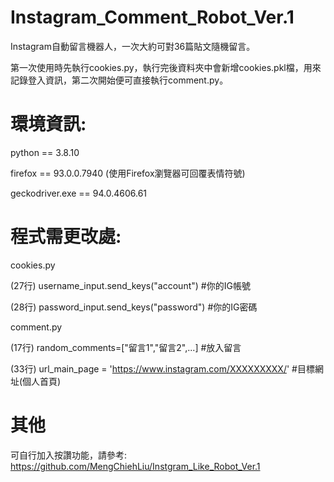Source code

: # Instagram_Comment_Robot_Ver.1

Instagram自動留言機器人，一次大約可對36篇貼文隨機留言。

第一次使用時先執行cookies.py，執行完後資料夾中會新增cookies.pkl檔，用來記錄登入資訊，第二次開始便可直接執行comment.py。


# 環境資訊:

python == 3.8.10

firefox == 93.0.0.7940 (使用Firefox瀏覽器可回覆表情符號)

geckodriver.exe == 94.0.4606.61


# 程式需更改處: 

cookies.py

(27行) username_input.send_keys("account")    #你的IG帳號

(28行) password_input.send_keys("password")   #你的IG密碼

comment.py

(17行) random_comments=["留言1","留言2",...] #放入留言

(33行) url_main_page = 'https://www.instagram.com/XXXXXXXXX/'   #目標網址(個人首頁)

# 其他

可自行加入按讚功能，請參考: https://github.com/MengChiehLiu/Instgram_Like_Robot_Ver.1
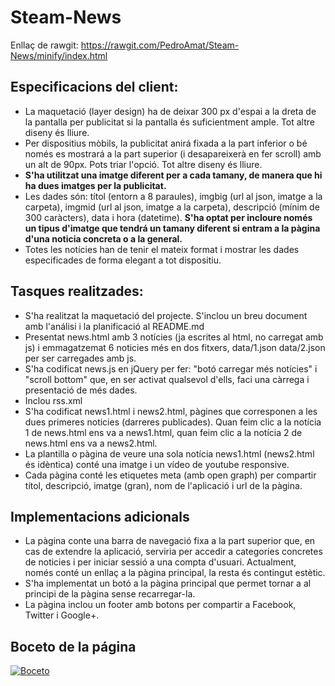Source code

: # Steam-News
Enllaç de rawgit: https://rawgit.com/PedroAmat/Steam-News/minify/index.html
## Especificacions del client:

* La maquetació (layer design) ha de deixar 300 px d'espai a la dreta de la pantalla per publicitat si la pantalla és suficientment ample. Tot altre diseny és lliure.
* Per dispositius mòbils, la publicitat anirá fixada a la part inferior o bé només es mostrará a la part superior (i desapareixerà en fer scroll) amb un alt de 90px. Pots triar l'opció. Tot altre diseny és lliure.
* **S'ha utilitzat una imatge diferent per a cada tamany, de manera que hi ha dues imatges per la publicitat.**
* Les dades són: títol (entorn a 8 paraules), imgbig (url al json, imatge a la carpeta), imgmid (url al json, imatge a la carpeta), descripció (mínim de 300 caràcters), data i hora (datetime). **S'ha optat per incloure només un tipus d'imatge que tendrá un tamany diferent si entram a la pàgina d'una noticia concreta o a la general.**
* Totes les notícies han de tenir el mateix format i mostrar les dades especificades de forma elegant a tot dispositiu.
## Tasques realitzades:

* S'ha realitzat la maquetació del projecte. S'inclou un breu document amb l'análisi i la planificació al README.md
* Presentat news.html amb 3 notícies (ja escrites al html, no carregat amb js) i emmagatzemat 6 noticies més en dos fitxers, data/1.json data/2.json per ser carregades amb js.
* S'ha codificat news.js en jQuery per fer: "botó carregar més notícies" i "scroll bottom" que, en ser activat qualsevol d'ells, faci una càrrega i presentació de més dades.
* Inclou rss.xml
* S'ha codificat news1.html i news2.html, pàgines que corresponen a les dues primeres noticies (darreres publicades). Quan feim clic a la notícia 1 de news.html ens va a news1.html, quan feim clic a la notícia 2 de news.html ens va a news2.html.
* La plantilla o pàgina de veure una sola notícia news1.html (news2.html és idèntica) conté una imatge i un vídeo de youtube responsive. 
* Cada pàgina conté les etiquetes meta (amb open graph) per compartir títol, descripció, imatge (gran), nom de l'aplicació i url de la pàgina.
## Implementacions adicionals

* La pàgina conte una barra de navegació fixa a la part superior que, en cas de extendre la aplicació, serviria per accedir a categories concretes de noticies i per iniciar sessió a una compta d'usuari. Actualment, només conté un enllaç a la pàgina principal, la resta és contingut estètic.
* S'ha implementat un botó a la pàgina principal que permet tornar a al principi de la pàgina sense recarregar-la.
* La pàgina inclou un footer amb botons per compartir a Facebook, Twitter i Google+.

## Boceto de la página
<a href="https://raw.githubusercontent.com/PedroAmat/Steam-News/minify/Boceto.jpg" target="_blank"><img src="https://raw.githubusercontent.com/PedroAmat/Steam-News/minify/Boceto.jpg" border="0" alt="Boceto"></a>
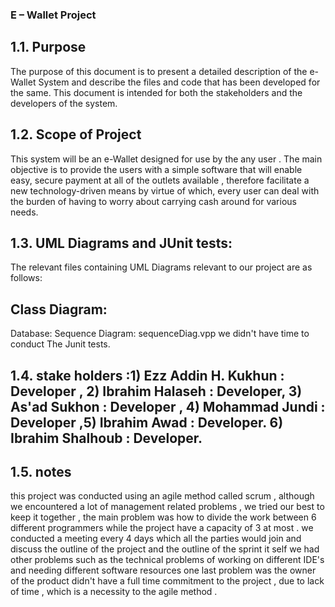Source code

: ### E – Wallet Project

## 1.1. Purpose

The purpose of this document is to present a detailed description of the e-Wallet System and describe the files and code that has been developed for the same.
 This document is intended for both the stakeholders and the developers of the system.


## 1.2. Scope of Project
This system will be an e-Wallet designed for use by the any user . The main objective is to provide the users with a simple software that will enable easy, secure payment at all of the outlets available ,  therefore facilitate a new technology-driven means by virtue of which, every user can deal with the burden of having to worry about carrying cash around for various needs.


## 1.3. UML Diagrams and JUnit tests:

The relevant files containing UML Diagrams relevant to our project are as follows:


## Class Diagram: 
Database: 
Sequence Diagram: sequenceDiag.vpp
 we didn't have time to conduct The Junit tests. 

## 1.4. stake holders :1) Ezz Addin H. Kukhun : Developer , 2) Ibrahim Halaseh : Developer, 3) As'ad Sukhon : Developer , 4) Mohammad Jundi : Developer ,5) Ibrahim Awad : Developer. 6) Ibrahim Shalhoub : Developer.

## 1.5. notes 
this project was conducted using an agile method called scrum , although we encountered a lot of management related problems , we tried our best to keep it together , the main problem was how to divide the work between 6 different programmers while the project have a capacity of 3 at most .
we conducted a meeting every 4 days which all the parties would join and discuss the outline of the project and the outline of the sprint it self 
we had other problems such as the technical problems of working on different IDE's and needing different software resources 
one last problem was the owner of the product didn't have a full time commitment to the project , due to lack of time , which is a necessity  to the agile method .
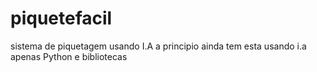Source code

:# piquetefacil
sistema de piquetagem usando I.A a principio ainda tem esta usando i.a apenas Python e bibliotecas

####################

### Task directions
All lines of the entries above where "minify" turns up should be reported.

### Solution to the exercise
Enllaç de rawgit: https://rawgit.com/PedroAmat/Steam-News/minify/index.html
<a href="https://raw.githubusercontent.com/PedroAmat/Steam-News/minify/Boceto.jpg" target="_blank"><img src="https://raw.githubusercontent.com/PedroAmat/Steam-News/minify/Boceto.jpg" border="0" alt="Boceto"></a>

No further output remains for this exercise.